A new analysis claims that the 70 percent marginal tax rate proposal touted by Rep. Alexandria Ocasio-Cortez, D-N.Y., is not as radical in an historical sense as people think.
The Washington Post crunched the numbers and looked at past marginal tax rates dating back to 1913 and found that a 70 percent tax on income above a certain level — Ocasio-Cortez has called for the tax to kick in after an individual makes more than $10 million — isn't as high as other marginal rates have been.
Under Presidents Harry S. Truman, a Democrat, and Dwight D. Eisenhower, a Republican, the marginal rate on income over $4 million and $5 million was above 90 percent. President John F. Kennedy slashed the marginal rate down to 70 percent, and President Ronald Reagan lowered it to 50 percent and then to 28 percent.
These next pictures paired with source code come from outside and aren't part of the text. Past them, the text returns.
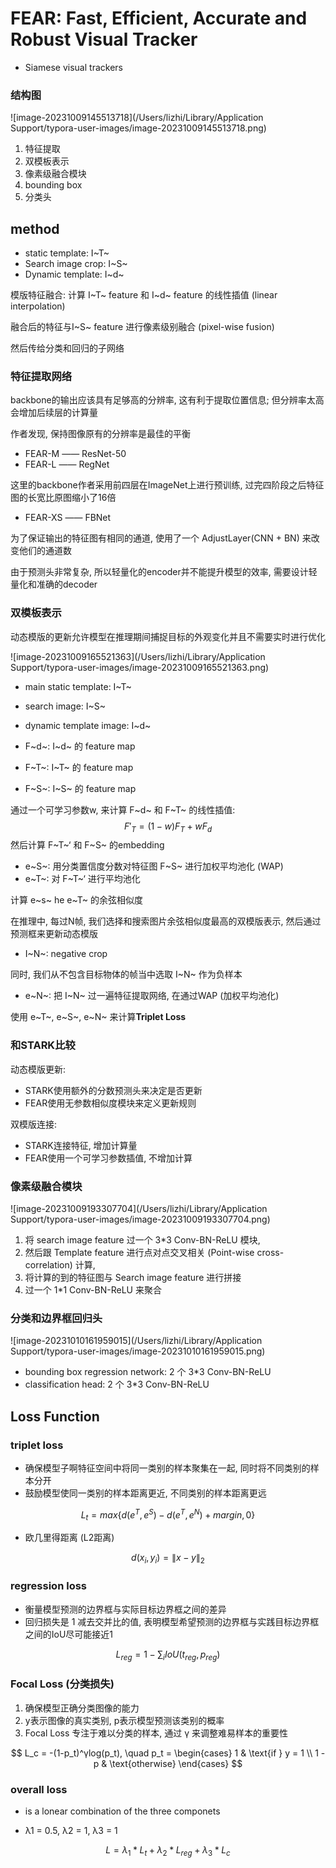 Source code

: # FEAR: Fast, Efficient, Accurate and Robust Visual Tracker



* Siamese visual trackers

### 结构图

![image-20231009145513718](/Users/lizhi/Library/Application Support/typora-user-images/image-20231009145513718.png)

1. 特征提取
2. 双模板表示
3. 像素级融合模块
4. bounding box
5. 分类头



## method

* static template: I~T~
* Search image crop: I~S~
* Dynamic template: I~d~

模版特征融合: 计算 I~T~ feature 和 I~d~ feature 的线性插值 (linear interpolation)

融合后的特征与I~S~ feature 进行像素级别融合 (pixel-wise fusion)

然后传给分类和回归的子网络



### 特征提取网络

backbone的输出应该具有足够高的分辨率, 这有利于提取位置信息; 但分辨率太高会增加后续层的计算量

作者发现, 保持图像原有的分辨率是最佳的平衡

* FEAR-M —— ResNet-50
* FEAR-L —— RegNet

这里的backbone作者采用前四层在ImageNet上进行预训练, 过完四阶段之后特征图的长宽比原图缩小了16倍

* FEAR-XS —— FBNet

为了保证输出的特征图有相同的通道, 使用了一个 AdjustLayer(CNN + BN) 来改变他们的通道数

由于预测头非常复杂, 所以轻量化的encoder并不能提升模型的效率, 需要设计轻量化和准确的decoder



### 双模板表示

动态模版的更新允许模型在推理期间捕捉目标的外观变化并且不需要实时进行优化

![image-20231009165521363](/Users/lizhi/Library/Application Support/typora-user-images/image-20231009165521363.png)

* main static template: I~T~
* search image: I~S~
* dynamic template image: I~d~

* F~d~: I~d~ 的 feature map
* F~T~: I~T~ 的 feature map
* F~S~: I~S~ 的 feature map

通过一个可学习参数w, 来计算 F~d~ 和 F~T~ 的线性插值:
$$
F'_T = (1-w)F_T + wF_d
$$
然后计算 F~T~‘ 和 F~S~ 的embedding

* e~S~: 用分类置信度分数对特征图 F~S~ 进行加权平均池化 (WAP)
* e~T~: 对 F~T~‘ 进行平均池化

计算 e~s~ he  e~T~ 的余弦相似度

在推理中, 每过N帧, 我们选择和搜索图片余弦相似度最高的双模版表示, 然后通过预测框来更新动态模版

* I~N~: negative crop

同时, 我们从不包含目标物体的帧当中选取 I~N~ 作为负样本

* e~N~: 把 I~N~ 过一遍特征提取网络, 在通过WAP (加权平均池化)

使用 e~T~, e~S~, e~N~ 来计算**Triplet Loss**

### 和STARK比较

动态模版更新:

* STARK使用额外的分数预测头来决定是否更新
* FEAR使用无参数相似度模块来定义更新规则

双模版连接:

* STARK连接特征, 增加计算量
* FEAR使用一个可学习参数插值, 不增加计算



### 像素级融合模块

![image-20231009193307704](/Users/lizhi/Library/Application Support/typora-user-images/image-20231009193307704.png)

1. 将 search image feature 过一个 3*3 Conv-BN-ReLU 模块,
2. 然后跟 Template feature 进行点对点交叉相关 (Point-wise cross-correlation) 计算,
3. 将计算的到的特征图与 Search image feature 进行拼接
4. 过一个 1*1 Conv-BN-ReLU 来聚合



### 分类和边界框回归头

![image-20231010161959015](/Users/lizhi/Library/Application Support/typora-user-images/image-20231010161959015.png)

* bounding box regression network: 2 个 3*3 Conv-BN-ReLU 
* classification head: 2 个 3*3 Conv-BN-ReLU 



## Loss Function

### triplet loss

* 确保模型子啊特征空间中将同一类别的样本聚集在一起, 同时将不同类别的样本分开
* 鼓励模型使同一类别的样本距离更近, 不同类别的样本距离更远

$$
L_t = max\{d(e^T, e^S) - d(e^T, e^N) + margin, 0\}
$$

* 欧几里得距离 (L2距离)

$$
d(x_i, y_i) = \|x - y\|_2
$$

### regression loss

* 衡量模型预测的边界框与实际目标边界框之间的差异
* 回归损失是 1 减去交并比的值, 表明模型希望预测的边界框与实践目标边界框之间的IoU尽可能接近1

$$
L_{reg} = 1 - \sum_{i} IoU(t_{reg}, p_{reg})
$$

### Focal Loss (分类损失)

1. 确保模型正确分类图像的能力
2. y表示图像的真实类别, p表示模型预测该类别的概率
3. Focal Loss 专注于难以分类的样本, 通过 γ 来调整难易样本的重要性

$$
L_c = -(1-p_t)^γlog(p_t), \quad p_t = \begin{cases}
1 & \text{if } y = 1 \\
1 - p & \text{otherwise}
\end{cases}
$$

### overall loss

* is a lonear combination of the three componets

* λ1 = 0.5,  λ2 = 1,  λ3 = 1

$$
L = λ_1 * L_t + λ_2 * L_{reg} + λ_3 * L_c
$$







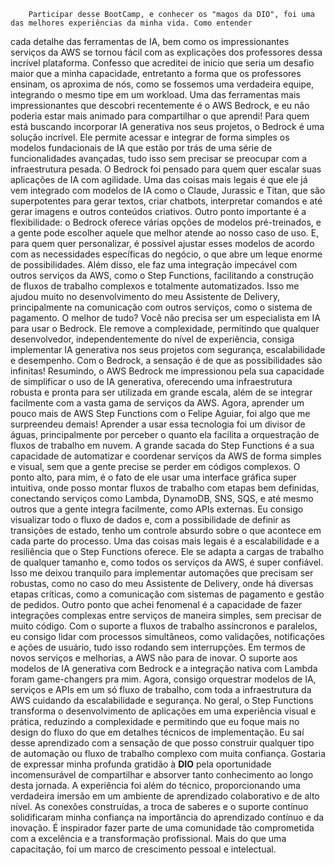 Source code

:         Participar desse BootCamp, e conhecer os "magos da DIO", foi uma das melhores experiências da minha vida. Como entender 
cada detalhe das ferramentas de IA, bem como os impressionantes serviços da AWS se tornou fácil com as explicações dos professores
dessa incrível plataforma.
        Confesso que acreditei de inicio que seria um desafio maior que a minha capacidade, entretanto a forma que os professores ensinam,
os aproxima de nós, como se fossemos uma verdadeira equipe, integrando o mesmo tipe em um workload.
        Uma das ferramentas mais impressionantes que descobri recentemente é o AWS Bedrock, e eu não poderia estar mais animado para 
compartilhar o que aprendi! Para quem está buscando incorporar IA generativa nos seus projetos, o Bedrock é uma solução incrível. 
Ele permite acessar e integrar de forma simples os modelos fundacionais de IA que estão por trás de uma série de funcionalidades avançadas, 
tudo isso sem precisar se preocupar com a infraestrutura pesada.
        O Bedrock foi pensado para quem quer escalar suas aplicações de IA com agilidade. Uma das coisas mais legais é que ele já vem integrado 
com modelos de IA como o Claude, Jurassic e Titan, que são superpotentes para gerar textos, criar chatbots, interpretar comandos e até gerar 
imagens e outros conteúdos criativos.
        Outro ponto importante é a flexibilidade: o Bedrock oferece várias opções de modelos pré-treinados, e a gente pode escolher aquele que 
melhor atende ao nosso caso de uso. E, para quem quer personalizar, é possível ajustar esses modelos de acordo com as necessidades específicas 
do negócio, o que abre um leque enorme de possibilidades.
        Além disso, ele faz uma integração impecável com outros serviços da AWS, como o Step Functions, facilitando a construção de fluxos de 
trabalho complexos e totalmente automatizados. Isso me ajudou muito no desenvolvimento do meu Assistente de Delivery, principalmente na 
comunicação com outros serviços, como o sistema de pagamento.
        O melhor de tudo? Você não precisa ser um especialista em IA para usar o Bedrock. Ele remove a complexidade, permitindo que qualquer 
desenvolvedor, independentemente do nível de experiência, consiga implementar IA generativa nos seus projetos com segurança, escalabilidade e 
desempenho. Com o Bedrock, a sensação é de que as possibilidades são infinitas!
        Resumindo, o AWS Bedrock me impressionou pela sua capacidade de simplificar o uso de IA generativa, oferecendo uma infraestrutura 
robusta e pronta para ser utilizada em grande escala, além de se integrar facilmente com a vasta gama de serviços da AWS.
        Agora, aprender um pouco mais de AWS Step Functions com o Felipe Aguiar, foi algo que me surpreendeu demais! 
        Aprender a usar essa tecnologia foi um divisor de águas, principalmente por perceber o quanto ela facilita a orquestração de fluxos 
de trabalho em nuvem. A grande sacada do Step Functions é a sua capacidade de automatizar e coordenar serviços da AWS de forma simples e visual, 
sem que a gente precise se perder em códigos complexos.
        O ponto alto, para mim, é o fato de ele usar uma interface gráfica super intuitiva, onde posso montar fluxos de trabalho com etapas 
bem definidas, conectando serviços como Lambda, DynamoDB, SNS, SQS, e até mesmo outros que a gente integra facilmente, como APIs externas. 
Eu consigo visualizar todo o fluxo de dados e, com a possibilidade de definir as transições de estado, tenho um controle absurdo sobre o que 
acontece em cada parte do processo.
        Uma das coisas mais legais é a escalabilidade e a resiliência que o Step Functions oferece. Ele se adapta a cargas de trabalho de 
qualquer tamanho e, como todos os serviços da AWS, é super confiável. Isso me deixou tranquilo para implementar automações que precisam ser 
robustas, como no caso do meu Assistente de Delivery, onde há diversas etapas críticas, como a comunicação com sistemas de pagamento e gestão 
de pedidos.
        Outro ponto que achei fenomenal é a capacidade de fazer integrações complexas entre serviços de maneira simples, sem precisar de muito 
código. Com o suporte a fluxos de trabalho assíncronos e paralelos, eu consigo lidar com processos simultâneos, como validações, notificações 
e ações de usuário, tudo isso rodando sem interrupções.
        Em termos de novos serviços e melhorias, a AWS não para de inovar. O suporte aos modelos de IA generativa com Bedrock e a integração 
nativa com Lambda foram game-changers pra mim. Agora, consigo orquestrar modelos de IA, serviços e APIs em um só fluxo de trabalho, com toda a 
infraestrutura da AWS cuidando da escalabilidade e segurança.
        No geral, o Step Functions transforma o desenvolvimento de aplicações em uma experiência visual e prática, reduzindo a complexidade 
e permitindo que eu foque mais no design do fluxo do que em detalhes técnicos de implementação. Eu saí desse aprendizado com a sensação de que 
posso construir qualquer tipo de automação ou fluxo de trabalho complexo com muita confiança.
        Gostaria de expressar minha profunda gratidão à **DIO** pela oportunidade incomensurável de compartilhar e absorver tanto conhecimento 
ao longo desta jornada. A experiência foi além do técnico, proporcionando uma verdadeira imersão em um ambiente de aprendizado colaborativo e 
de alto nível. As conexões construídas, a troca de saberes e o suporte contínuo solidificaram minha confiança na importância do aprendizado 
contínuo e da inovação. É inspirador fazer parte de uma comunidade tão comprometida com a excelência e a transformação profissional. Mais do 
que uma capacitação, foi um marco de crescimento pessoal e intelectual. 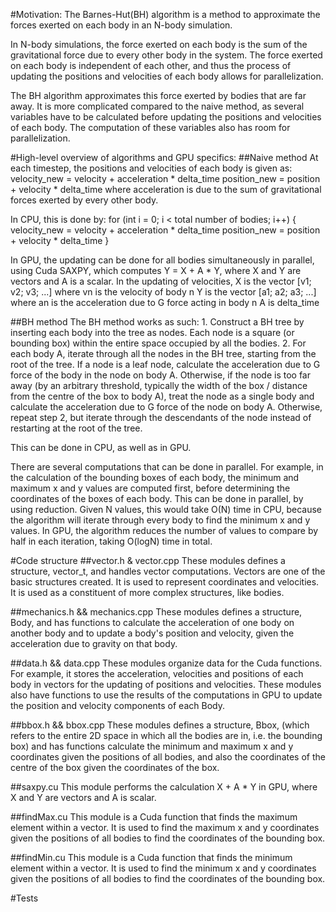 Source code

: #Motivation:
The Barnes-Hut(BH) algorithm is a method to approximate the forces exerted on each body in an N-body simulation.

In N-body simulations, the force exerted on each body is the sum of the gravitational force due to every other body in the system. The force exerted on each body is independent of each other, and thus the process of updating the positions and velocities of each body allows for parallelization.

The BH algorithm approximates this force exerted by bodies that are far away. It is more complicated compared to the naive method, as several variables have to be calculated before updating the positions and velocities of each body. The computation of these variables also has room for parallelization.

#High-level overview of algorithms and GPU specifics:
##Naive method
At each timestep, the positions and velocities of each body is given as:
	velocity_new = velocity + acceleration * delta_time
	position_new = position + velocity * delta_time
where acceleration is due to the sum of gravitational forces exerted by every other body.

In CPU, this is done by:
	for (int i = 0; i < total number of bodies; i++) {
		velocity_new = velocity + acceleration * delta_time
		position_new = position + velocity * delta_time
	}

In GPU, the updating can be done for all bodies simultaneously in parallel, using Cuda SAXPY, which computes Y = X + A * Y, where X and Y are vectors and A is a scalar. In the updating of velocities, 
	X is the vector [v1; v2; v3; ...] where vn is the velocity of body n
	Y is the vector [a1; a2; a3; ...] where an is the acceleration due to G 	force acting in body n
	A is delta_time

##BH method
The BH method works as such:
	1. Construct a BH tree by inserting each body into the tree as nodes. Each node is a square (or bounding box) within the entire space occupied by all the bodies.
	2. For each body A, iterate through all the nodes in the BH tree, starting from the root of the tree.
	If a node is a leaf node, calculate the acceleration due to G force of the body in the node on body A.
	Otherwise, if the node is too far away (by an arbitrary threshold, typically the width of the box / distance from the centre of the box to body A), treat the node as a single body and calculate the acceleration due to G force of the node on body A.
	Otherwise, repeat step 2, but iterate through the descendants of the node instead of restarting at the root of the tree.

This can be done in CPU, as well as in GPU.

There are several computations that can be done in parallel. For example, in the calculation of the bounding boxes of each body, the minimum and maximum x and y values are computed first, before determining the coordinates of the boxes of each body. This can be done in parallel, by using reduction. Given N values, this would take O(N) time in CPU, because the algorithm will iterate through every body to find the minimum x and y values. In GPU, the algorithm reduces the number of values to compare by half in each iteration, taking O(logN) time in total.

#Code structure
##vector.h & vector.cpp
These modules defines a structure, vector_t, and handles vector computations. Vectors are one of the basic structures created. It is used to represent coordinates and velocities. It is used as a constituent of more complex structures, like bodies.

##mechanics.h && mechanics.cpp
These modules defines a structure, Body, and has functions to calculate the acceleration of one body on another body and to update a body's position and velocity, given the acceleration due to gravity on that body.

##data.h && data.cpp
These modules organize data for the Cuda functions. For example, it stores the acceleration, velocities and positions of each body in vectors for the updating of positions and velocities. These modules also have functions to use the results of the computations in GPU to update the position and velocity components of each Body.

##bbox.h && bbox.cpp
These modules defines a structure, Bbox, (which refers to the entire 2D space in which all the bodies are in, i.e. the bounding box) and has functions calculate the minimum and maximum x and y coordinates given the positions of all bodies, and also the coordinates of the centre of the box given the coordinates of the box.

##saxpy.cu
This module performs the calculation X + A * Y in GPU, where X and Y are vectors and A is scalar.

##findMax.cu
This module is a Cuda function that finds the maximum element within a vector. It is used to find the maximum x and y coordinates given the positions of all bodies to find the coordinates of the bounding box.

##findMin.cu
This module is a Cuda function that finds the minimum element within a vector. It is used to find the minimum x and y coordinates given the positions of all bodies to find the coordinates of the bounding box.

#Tests
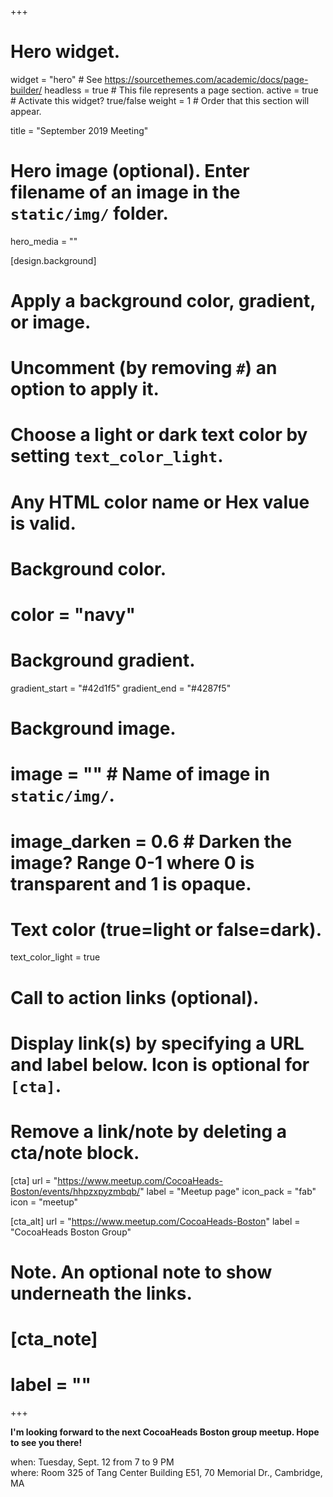 +++
# Hero widget.
widget = "hero"  # See https://sourcethemes.com/academic/docs/page-builder/
headless = true  # This file represents a page section.
active = true  # Activate this widget? true/false
weight = 1  # Order that this section will appear.

title = "September 2019 Meeting"

# Hero image (optional). Enter filename of an image in the `static/img/` folder.
hero_media = ""

[design.background]
  # Apply a background color, gradient, or image.
  #   Uncomment (by removing `#`) an option to apply it.
  #   Choose a light or dark text color by setting `text_color_light`.
  #   Any HTML color name or Hex value is valid.

  # Background color.
  # color = "navy"
  
  # Background gradient.
  gradient_start = "#42d1f5"
  gradient_end = "#4287f5"
  
  # Background image.
  # image = ""  # Name of image in `static/img/`.
  # image_darken = 0.6  # Darken the image? Range 0-1 where 0 is transparent and 1 is opaque.

  # Text color (true=light or false=dark).
  text_color_light = true

# Call to action links (optional).
#   Display link(s) by specifying a URL and label below. Icon is optional for `[cta]`.
#   Remove a link/note by deleting a cta/note block.
[cta]
  url = "https://www.meetup.com/CocoaHeads-Boston/events/hhpzxpyzmbqb/"
  label = "Meetup page"
  icon_pack = "fab"
  icon = "meetup"
  
[cta_alt]
  url = "https://www.meetup.com/CocoaHeads-Boston"
  label = "CocoaHeads Boston Group"

# Note. An optional note to show underneath the links.
# [cta_note]
#   label = ""
+++

**I'm looking forward to the next CocoaHeads Boston group meetup. Hope to see you there!**

when: Tuesday, Sept. 12 from 7 to 9 PM  
where: Room 325 of Tang Center Building E51, 70 Memorial Dr., Cambridge, MA
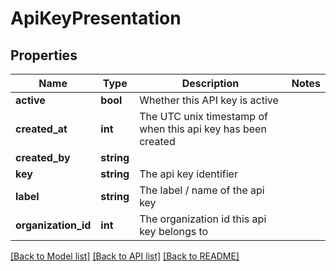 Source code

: # ApiKeyPresentation

## Properties
Name | Type | Description | Notes
------------ | ------------- | ------------- | -------------
**active** | **bool** | Whether this API key is active | 
**created_at** | **int** | The UTC unix timestamp of when this api key has been created | 
**created_by** | **string** |  | 
**key** | **string** | The api key identifier | 
**label** | **string** | The label / name of the api key | 
**organization_id** | **int** | The organization id this api key belongs to | 

[[Back to Model list]](../README.md#documentation-for-models) [[Back to API list]](../README.md#documentation-for-api-endpoints) [[Back to README]](../README.md)


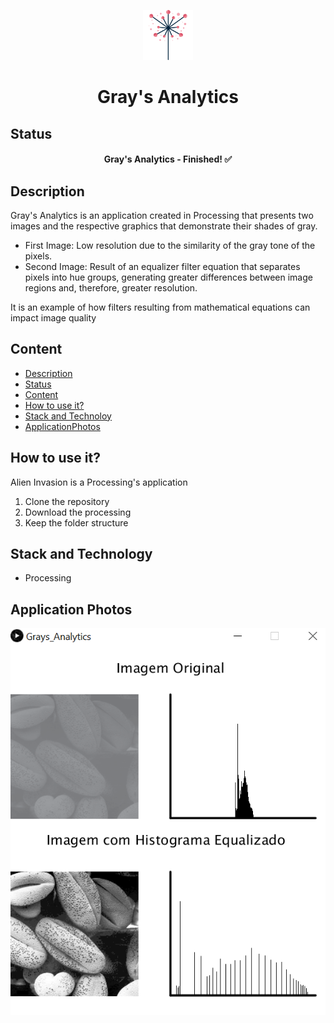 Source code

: <p align="center">
	<img src="./Grays_Analytics/data/Image02.png" width="80">
</p>

<h1 align="center">Gray's Analytics</h1>

## Status

<h4 align="center"> 
	Gray's Analytics - Finished! ✅
</h4>

## Description

Gray's Analytics is an application created in Processing that presents two images and the respective graphics that demonstrate their shades of gray.
- First Image: Low resolution due to the similarity of the gray tone of the pixels.
- Second Image: Result of an equalizer filter equation that separates pixels into hue groups, generating greater differences between image regions and, therefore, greater resolution.

It is an example of how filters resulting from mathematical equations can impact image quality

## Content

- [Description](#description)
- [Status](#status)
- [Content](#content)
- [How to use it?](#how-to-use-it)
- [Stack and Technoloy](#stack-and-technology)
- [ApplicationPhotos](#application-photos)

## How to use it?

Alien Invasion is a Processing's application

1. Clone the repository
2. Download the processing
3. Keep the folder structure

## Stack and Technology

- Processing

## Application Photos

<img src="./Grays_Analytics/data/Image01.png">




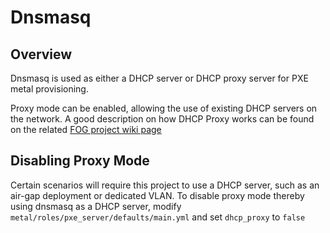 # Dnsmasq

## Overview

Dnsmasq is used as either a DHCP server or DHCP proxy server for PXE metal provisioning.

Proxy mode can be enabled, allowing the use of existing DHCP servers on the network.
A good description on how DHCP Proxy works can be found on the related [FOG project wiki page](https://wiki.fogproject.org/wiki/index.php?title=ProxyDHCP_with_dnsmasq)

## Disabling Proxy Mode

Certain scenarios will require this project to use a DHCP server, such as an air-gap deployment or dedicated VLAN.
To disable proxy mode thereby using dnsmasq as a DHCP server, modify `metal/roles/pxe_server/defaults/main.yml` and set `dhcp_proxy` to `false`
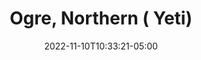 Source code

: ---
title: Ogre, Northern ( Yeti)
date: 2022-11-10T10:33:21-05:00
draft: false
layout: national_monster_card
monster_manual: basic

Name: Ogre, Northern ( Yeti)
Body_points: 20+
Strength_bonus: '4'
threshold: '2'
rips_from: Pin/Bind
Descriptive Phrase: White furred ogroid
Type: Ogroid
APL: 4+
Movement: Wandering
Inteligence: Normal
Society: Tribal
Motivation: 
  - Survival and Advancement of the tribe
armor: By Class
offensive_abilities: 
  - May Possess Skills as PC 
  - Magic Icebolt x2
defensive_abilities: Add Character Body
vulnerabilities: Double Damage from Flame
spells: None
pyramid: None
rec_treasure: ''
notes: None
weapon_use: By Skills
claws: 'Short/Long '
base_damage_call: Small Weapon - 3 Normal Short/Longsword - 4 Normal Two handed - 7 Normal
at_death: Remains
healed_by: Healing
immune_to: Waylay 2, Ice
Protectives: None to Start
Zone: B
--- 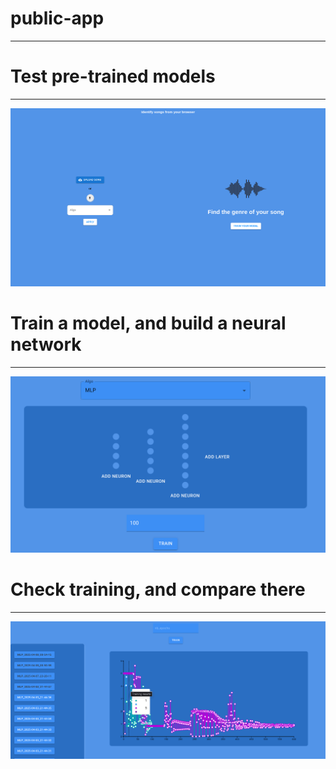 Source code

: # public-app

---

# Test pre-trained models

---

![image](assets/0.png)

# Train a model, and build a neural network

---

![image](assets/1.png)

# Check training, and compare there

---

![image](assets/2.png)
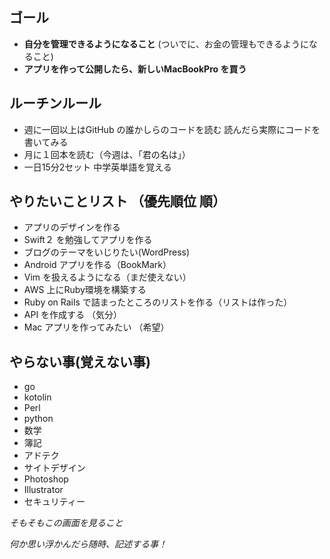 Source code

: 
## ゴール
 - **自分を管理できるようになること** (ついでに、お金の管理もできるようになること)
 - **アプリを作って公開したら、新しいMacBookPro を買う**

## ルーチンルール
 - 週に一回以上はGitHub の誰かしらのコードを読む 読んだら実際にコードを書いてみる
 - 月に１回本を読む（今週は、「君の名は」）
 - 一日15分2セット 中学英単語を覚える

## やりたいことリスト （優先順位 順）
 - アプリのデザインを作る
 - Swift２ を勉強してアプリを作る
 - ブログのテーマをいじりたい(WordPress)
 - Android アプリを作る（BookMark） 
 - Vim を扱えるようになる（まだ使えない）
 - AWS 上にRuby環境を構築する
 - Ruby on Rails で詰まったところのリストを作る（リストは作った）
 - API を作成する （気分）
 - Mac アプリを作ってみたい （希望）

## やらない事(覚えない事)
 - go
 - kotolin
 - Perl
 - python
 - 数学
 - 簿記
 - アドテク
 - サイトデザイン
 - Photoshop
 - Illustrator
 - セキュリティー

*そもそもこの画面を見ること*

*何か思い浮かんだら随時、記述する事！* 
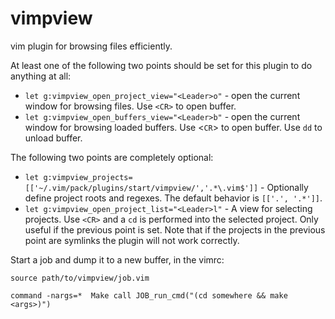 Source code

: # vimpview
vim plugin for browsing files efficiently.

At least one of the following two points should be set for this plugin to do anything at all:
* `let g:vimpview_open_project_view="<Leader>o"` - open the current window for browsing files. Use `<CR>` to open buffer.
* `let g:vimpview_open_buffers_view="<Leader>b"` - open the current window for browsing loaded buffers. Use <`CR`> to open buffer. Use `dd` to unload buffer.

The following two points are completely optional:
* `let g:vimpview_projects=[['~/.vim/pack/plugins/start/vimpview/','.*\.vim$']]` - Optionally define project roots and regexes. The default behavior is `[['.', '.*']]`.
* `let g:vimpview_open_project_list="<Leader>l"` - A view for selecting projects. Use `<CR>` and a `cd` is performed into the selected project. Only useful if the previous point is set. Note that if the projects in the previous point are symlinks the plugin will not work correctly.

Start a job and dump it to a new buffer, in the vimrc:

`source path/to/vimpview/job.vim`

`command -nargs=*  Make call JOB_run_cmd("(cd somewhere && make <args>)")`
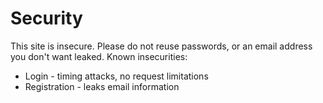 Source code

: # Security

This site is insecure. Please do not reuse passwords, or an email address you don't want leaked. Known insecurities:

* Login - timing attacks, no request limitations
* Registration - leaks email information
Based on the fact that an individual must make at least $10 million for the proposed marginal tax rate kicks in, Ocasio-Cortez's idea doesn't seem so radical, the Post concluded.
"The United States today ranks 39th in the world in terms of the top marginal tax rate but marginal tax rates such as 70 percent largely are a thing of the past. The top rate in Britain is now 45 percent. Even Sweden and Denmark have rates of 56 percent and 57 percent, respectively," Glenn Kessler wrote in the Post.
"In other words, in today's context, Ocasio-Cortez's rate of 70 percent would appear outside the norm. But in historical context, it would not be out of line at all. It would be Back to the Future."